■ Activity: When you transcribe the entries below, begin at their first line and stop after the line containing "### Revolve around"; pictures stay out.

■ Records for processing:
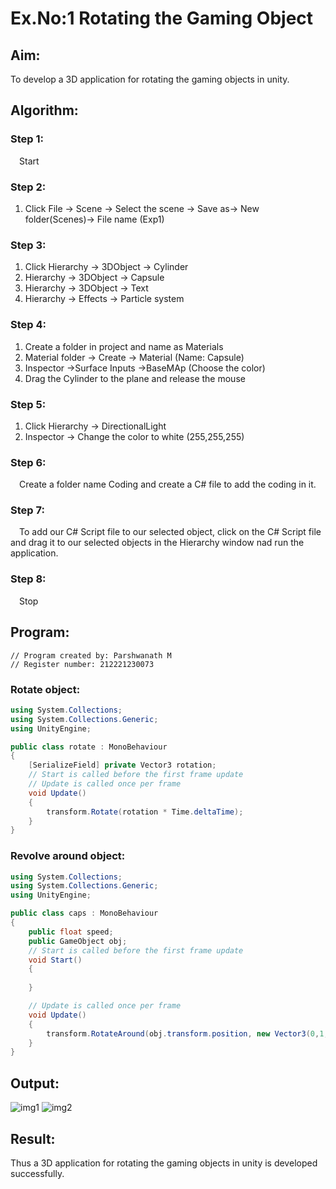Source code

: # Ex.No:1  Rotating the Gaming Object

## Aim:
To develop a 3D application for rotating the gaming objects in unity.
## Algorithm:
### Step 1:
&emsp;Start
### Step 2:
1. Click File -> Scene -> Select the scene -> Save as-> New folder(Scenes)-> File name (Exp1)
### Step 3:
1. Click Hierarchy -> 3DObject -> Cylinder
2. Hierarchy -> 3DObject -> Capsule
3. Hierarchy -> 3DObject -> Text
4. Hierarchy -> Effects -> Particle system
### Step 4:
1. Create a folder in project and name as Materials
2. Material folder -> Create -> Material (Name: Capsule)
3. Inspector ->Surface Inputs ->BaseMAp (Choose the color)
4. Drag the Cylinder to the plane and release the mouse
### Step 5:
1. Click Hierarchy -> DirectionalLight
2. Inspector -> Change the color to white (255,255,255)
### Step 6:
&emsp;Create a folder name Coding and create a C# file to add the coding in it.
### Step 7:
&emsp;To add our C# Script file to our selected object, click on the C# Script file and drag it to our selected objects in the Hierarchy window nad run the application.
### Step 8:
&emsp;Stop

## Program:
```
// Program created by: Parshwanath M
// Register number: 212221230073
```
### Rotate object:
```C#
using System.Collections;
using System.Collections.Generic;
using UnityEngine;

public class rotate : MonoBehaviour
{
    [SerializeField] private Vector3 rotation;
    // Start is called before the first frame update
    // Update is called once per frame
    void Update()
    {
        transform.Rotate(rotation * Time.deltaTime);
    }
}
```
### Revolve around object:
```C#
using System.Collections;
using System.Collections.Generic;
using UnityEngine;

public class caps : MonoBehaviour
{
    public float speed;
    public GameObject obj;
    // Start is called before the first frame update
    void Start()
    {
        
    }

    // Update is called once per frame
    void Update()
    {
        transform.RotateAround(obj.transform.position, new Vector3(0,1,0), speed*Time.deltaTime);
    }
}
```
## Output:
![img1](https://user-images.githubusercontent.com/95388047/227425263-7951d41d-f5c7-4e3d-b06e-24c696adb915.jpeg)
![img2](https://user-images.githubusercontent.com/95388047/227425624-9d9698c9-4671-48ca-ab95-af9f5bbec658.jpeg)

## Result:
Thus a 3D application for rotating the gaming objects in unity is developed successfully.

■ Finished exercise:
Source code

: # Ex.No:1  Rotating the Gaming Object

## Aim:
To develop a 3D application for rotating the gaming objects in unity.
## Algorithm:
### Step 1:
&emsp;Start
### Step 2:
1. Click File -> Scene -> Select the scene -> Save as-> New folder(Scenes)-> File name (Exp1)
### Step 3:
1. Click Hierarchy -> 3DObject -> Cylinder
2. Hierarchy -> 3DObject -> Capsule
3. Hierarchy -> 3DObject -> Text
4. Hierarchy -> Effects -> Particle system
### Step 4:
1. Create a folder in project and name as Materials
2. Material folder -> Create -> Material (Name: Capsule)
3. Inspector ->Surface Inputs ->BaseMAp (Choose the color)
4. Drag the Cylinder to the plane and release the mouse
### Step 5:
1. Click Hierarchy -> DirectionalLight
2. Inspector -> Change the color to white (255,255,255)
### Step 6:
&emsp;Create a folder name Coding and create a C# file to add the coding in it.
### Step 7:
&emsp;To add our C# Script file to our selected object, click on the C# Script file and drag it to our selected objects in the Hierarchy window nad run the application.
### Step 8:
&emsp;Stop

## Program:
```
// Program created by: Parshwanath M
// Register number: 212221230073
```
### Rotate object:
```C#
using System.Collections;
using System.Collections.Generic;
using UnityEngine;

public class rotate : MonoBehaviour
{
    [SerializeField] private Vector3 rotation;
    // Start is called before the first frame update
    // Update is called once per frame
    void Update()
    {
        transform.Rotate(rotation * Time.deltaTime);
    }
}
```
### Revolve around object:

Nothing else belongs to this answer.